Karamania (21)
Until after the campaign of 1386, Karamania was a far more powerful emirate in Asia Minor than that of the Osmanlis. The Karamanlis were the actual successors of the Seljuks, and maintained themselves in Konia. While the Osmanlis were confined to a very small corner of Anatolia, the Karamanian dominions extended from the Euphrates and the Amanus to the Gulf of Adalia, on both slopes of the Taurus. Except in the maritime emirates of the Aegaean Sea, the Karamanlis and their emir were the great power in the peninsula of Asia Minor. Their independence was not broken by Bayezid, for they recovered their former glory after the intervention of Timur, and successfully withstood Mohammed I, Murad II, and Mohammed II. As in the latter half of the fourteenth century, the Karamanian emirs of the first half of the fifteenth century were allied by marriage with the house of Osman, but refused to do homage to the Ottoman sovereigns.[762]
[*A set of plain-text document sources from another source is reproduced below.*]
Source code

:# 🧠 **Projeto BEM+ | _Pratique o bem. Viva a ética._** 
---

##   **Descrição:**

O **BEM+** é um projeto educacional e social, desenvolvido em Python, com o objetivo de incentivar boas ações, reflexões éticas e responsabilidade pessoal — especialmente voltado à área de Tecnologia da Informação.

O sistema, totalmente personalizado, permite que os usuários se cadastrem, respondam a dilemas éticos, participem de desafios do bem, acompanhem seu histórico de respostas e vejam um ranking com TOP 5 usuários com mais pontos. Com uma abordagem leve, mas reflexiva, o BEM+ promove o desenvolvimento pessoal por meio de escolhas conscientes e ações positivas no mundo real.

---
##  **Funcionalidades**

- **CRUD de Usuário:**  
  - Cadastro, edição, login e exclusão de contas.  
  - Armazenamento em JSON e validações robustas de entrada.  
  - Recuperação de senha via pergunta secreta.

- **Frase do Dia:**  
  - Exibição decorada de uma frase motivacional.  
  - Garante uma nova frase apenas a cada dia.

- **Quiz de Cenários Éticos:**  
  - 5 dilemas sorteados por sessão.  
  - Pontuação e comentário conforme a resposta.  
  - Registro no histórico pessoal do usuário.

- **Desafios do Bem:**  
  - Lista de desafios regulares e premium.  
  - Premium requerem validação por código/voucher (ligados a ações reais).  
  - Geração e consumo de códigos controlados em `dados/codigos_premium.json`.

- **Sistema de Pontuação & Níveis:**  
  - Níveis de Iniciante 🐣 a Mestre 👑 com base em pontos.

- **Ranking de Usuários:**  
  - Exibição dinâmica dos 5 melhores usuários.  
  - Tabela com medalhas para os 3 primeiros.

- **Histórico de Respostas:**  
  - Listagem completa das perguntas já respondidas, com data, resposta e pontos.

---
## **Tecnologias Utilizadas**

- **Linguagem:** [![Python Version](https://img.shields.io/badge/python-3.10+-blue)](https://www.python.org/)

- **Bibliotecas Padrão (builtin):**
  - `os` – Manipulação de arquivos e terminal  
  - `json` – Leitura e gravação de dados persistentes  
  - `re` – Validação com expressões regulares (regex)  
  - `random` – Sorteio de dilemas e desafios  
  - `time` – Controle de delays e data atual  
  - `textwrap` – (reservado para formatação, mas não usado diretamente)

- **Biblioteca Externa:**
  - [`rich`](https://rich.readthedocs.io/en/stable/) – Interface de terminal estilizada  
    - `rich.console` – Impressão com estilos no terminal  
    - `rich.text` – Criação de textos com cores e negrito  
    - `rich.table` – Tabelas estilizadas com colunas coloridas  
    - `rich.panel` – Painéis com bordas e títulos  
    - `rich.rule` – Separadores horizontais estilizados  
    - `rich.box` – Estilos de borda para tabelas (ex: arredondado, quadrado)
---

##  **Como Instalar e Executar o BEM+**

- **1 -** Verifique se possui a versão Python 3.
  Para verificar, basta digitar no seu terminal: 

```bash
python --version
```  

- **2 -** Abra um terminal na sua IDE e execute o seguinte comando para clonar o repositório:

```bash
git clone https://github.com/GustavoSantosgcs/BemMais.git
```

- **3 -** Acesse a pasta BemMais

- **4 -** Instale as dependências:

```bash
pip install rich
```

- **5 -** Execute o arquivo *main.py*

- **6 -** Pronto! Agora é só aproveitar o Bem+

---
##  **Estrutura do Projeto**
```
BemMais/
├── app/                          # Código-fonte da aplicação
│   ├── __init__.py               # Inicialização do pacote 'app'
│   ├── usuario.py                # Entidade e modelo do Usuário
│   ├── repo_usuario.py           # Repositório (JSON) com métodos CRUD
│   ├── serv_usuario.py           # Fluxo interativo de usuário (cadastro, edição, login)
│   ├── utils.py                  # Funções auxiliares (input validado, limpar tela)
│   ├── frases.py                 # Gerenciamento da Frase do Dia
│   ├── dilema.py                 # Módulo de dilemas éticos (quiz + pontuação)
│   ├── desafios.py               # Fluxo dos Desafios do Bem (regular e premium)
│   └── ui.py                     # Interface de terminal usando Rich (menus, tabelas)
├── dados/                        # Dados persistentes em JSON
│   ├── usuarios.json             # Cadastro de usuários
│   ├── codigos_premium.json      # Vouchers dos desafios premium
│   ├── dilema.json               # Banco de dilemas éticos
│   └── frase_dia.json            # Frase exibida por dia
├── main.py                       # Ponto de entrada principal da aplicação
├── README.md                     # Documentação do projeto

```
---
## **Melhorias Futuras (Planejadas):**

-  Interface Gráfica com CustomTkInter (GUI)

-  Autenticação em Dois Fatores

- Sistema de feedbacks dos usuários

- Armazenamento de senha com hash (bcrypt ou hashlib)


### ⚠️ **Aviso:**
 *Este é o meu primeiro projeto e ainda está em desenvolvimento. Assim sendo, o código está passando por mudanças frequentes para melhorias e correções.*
Limits of space prevent mentioning here the many grounds upon which the Karamanians were able to and did keep their independence in the face of both Constantinople and Cairo. It was only at the end of the fifteenth century that we find the fiction of the Karamanian vassalage to the Osmanlis and of the connexion between the Seljuks and the Osmanlis appearing in the Ottoman chronicles, which on this count are, as I have pointed out elsewhere, wholly unreliable. It is astonishing that their version of the rise of the Osmanlis in Asia Minor has been accepted for so many centuries by western historians.[763]